Testing: What and How to Test

Build a Twitter Analytics App

1 Introduction: Start Here

2 The First Step: Design Your Solution

3 In Which I Rant a Little

4  Design Solution

5 Writing Great Code

6 Writing the Backend Twitter Server

Writing the Code in Small Parts: Part 1, The Basic App

Part 2: Adding a Counter to Exit

Part 3: Adding Language and Retweet Count

Part 4: Organising Our Code

7 Adding the Data to a Database

8 Testing: What and How to Test

8.1 Testing Our Frontend

8.2 Testing Our Backend

9 Displaying our Data using the Flask Webserver

9.1 Introduction to Flask

9.2 Adding templates to our Flask app

9.3 Displaying our Tweets in the Flask Web Server

10 Future Work and Improvements

Testing, but especially Test Driven Development (TDD, where you write tests first) has generated a fair amount of controversy in the last few years. Even if you don’t agree with the detractors, it is worth knowing what the arguments are. Before you go ahead, please read these:

TDD is dead. Long live testing.

Shaming

Why TDD sucks

The main criticism is that TDD has become a religion, and as DHH says, it is used to shame and humiliate people:

Test-first fundamentalism is like abstinence-only sex ed: An unrealistic, ineffective morality campaign for self-loathing and shaming.
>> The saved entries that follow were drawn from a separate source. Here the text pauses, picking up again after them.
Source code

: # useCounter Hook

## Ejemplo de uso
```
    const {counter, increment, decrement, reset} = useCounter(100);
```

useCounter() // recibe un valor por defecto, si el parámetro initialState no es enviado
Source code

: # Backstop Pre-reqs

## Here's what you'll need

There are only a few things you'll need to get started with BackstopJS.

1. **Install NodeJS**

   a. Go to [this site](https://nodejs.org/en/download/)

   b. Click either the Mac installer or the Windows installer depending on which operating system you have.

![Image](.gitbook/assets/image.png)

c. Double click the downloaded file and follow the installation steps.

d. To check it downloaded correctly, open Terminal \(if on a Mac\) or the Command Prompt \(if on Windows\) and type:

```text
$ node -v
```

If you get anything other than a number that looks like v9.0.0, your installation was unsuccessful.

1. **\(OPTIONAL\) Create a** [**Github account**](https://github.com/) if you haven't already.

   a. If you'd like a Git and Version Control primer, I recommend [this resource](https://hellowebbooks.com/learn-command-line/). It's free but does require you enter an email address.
You may disagree with him, but there is something to his point that there is a lot of shaming going on, that does not help anyone.

Besides, tests first isn’t always possible. If you are building a library or API, or projects where you only have a rough idea what the final product will look like, writing tests first isn’t always possible.

TDD works great for some applications, not so for others. You just have to use your common sense, and not get sucked in by all the hype.

My advice is: When you are planning your project, add the time to test into the plan. It doesn’t matter when you test, as long as you have proper tests.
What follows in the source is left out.